- Location: Nipissing District, Ontario
- Coordinates: 46°43′06″N 79°25′05″W﻿ / ﻿46.71833°N 79.41806°W
- Type: Lake
- Part of: Saint Lawrence River drainage basin
- Primary outflows: Sucker Creek
- Basin countries: Canada
- Max. length: 2.8 km (1.7 mi)
- Max. width: 1.4 km (0.9 mi)
- Surface elevation: 306 m (1,004 ft)
- Islands: 1

= Sucker Lake (Nipissing District) =

Sucker Lake is a lake in geographic La Salle Township and geographic Osborne Township in the Unorganized North Part of Nipissing District in Northeastern Ontario, Canada, about 5.5 km east of the railway point of Diver on the Ontario Northland Railway. It is in the Saint Lawrence River drainage basin and is the source of Sucker Creek.

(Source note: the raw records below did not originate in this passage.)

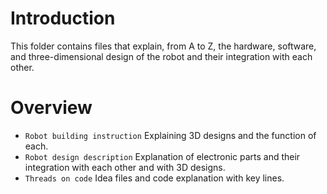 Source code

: # Introduction #
This folder contains files that explain, from A to Z, the hardware, software, and three-dimensional design of the robot and their integration with each other.

# Overview #
- `Robot building instruction` Explaining 3D designs and the function of each.
- `Robot design description` Explanation of electronic parts and their integration with each other and with 3D designs.
- `Threads on code` Idea files and code explanation with key lines.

The lake has three unnamed inflows: at the west, arriving from the direction of La Salle Lakes; at the north, arriving from the direction of Serene Lake; at the east, arriving from an unnamed lake. The primary outflow, at the south, is Sucker Creek, which flows via Little Sucker Lake, the Jocko River, and the Ottawa River to the Saint Lawrence River. The lake has one island, at the west.

The southwest shore of the lake, from the unnamed inflow arriving at the west from La Salle Lakes to the Succker Creek outflow at the south, is along the border with Jocko Rivers Provincial Park.

The lake can be accessed from a tertiary road that leads: from Diver northeast to the community of McLaren's Bay on Lake Timiskaming; or, via a subsequent branching tertiary road, southeast to Ontario Highway 63, at a point about halfway between that highway's crossing over the Jocko River and Lake Timiskaming.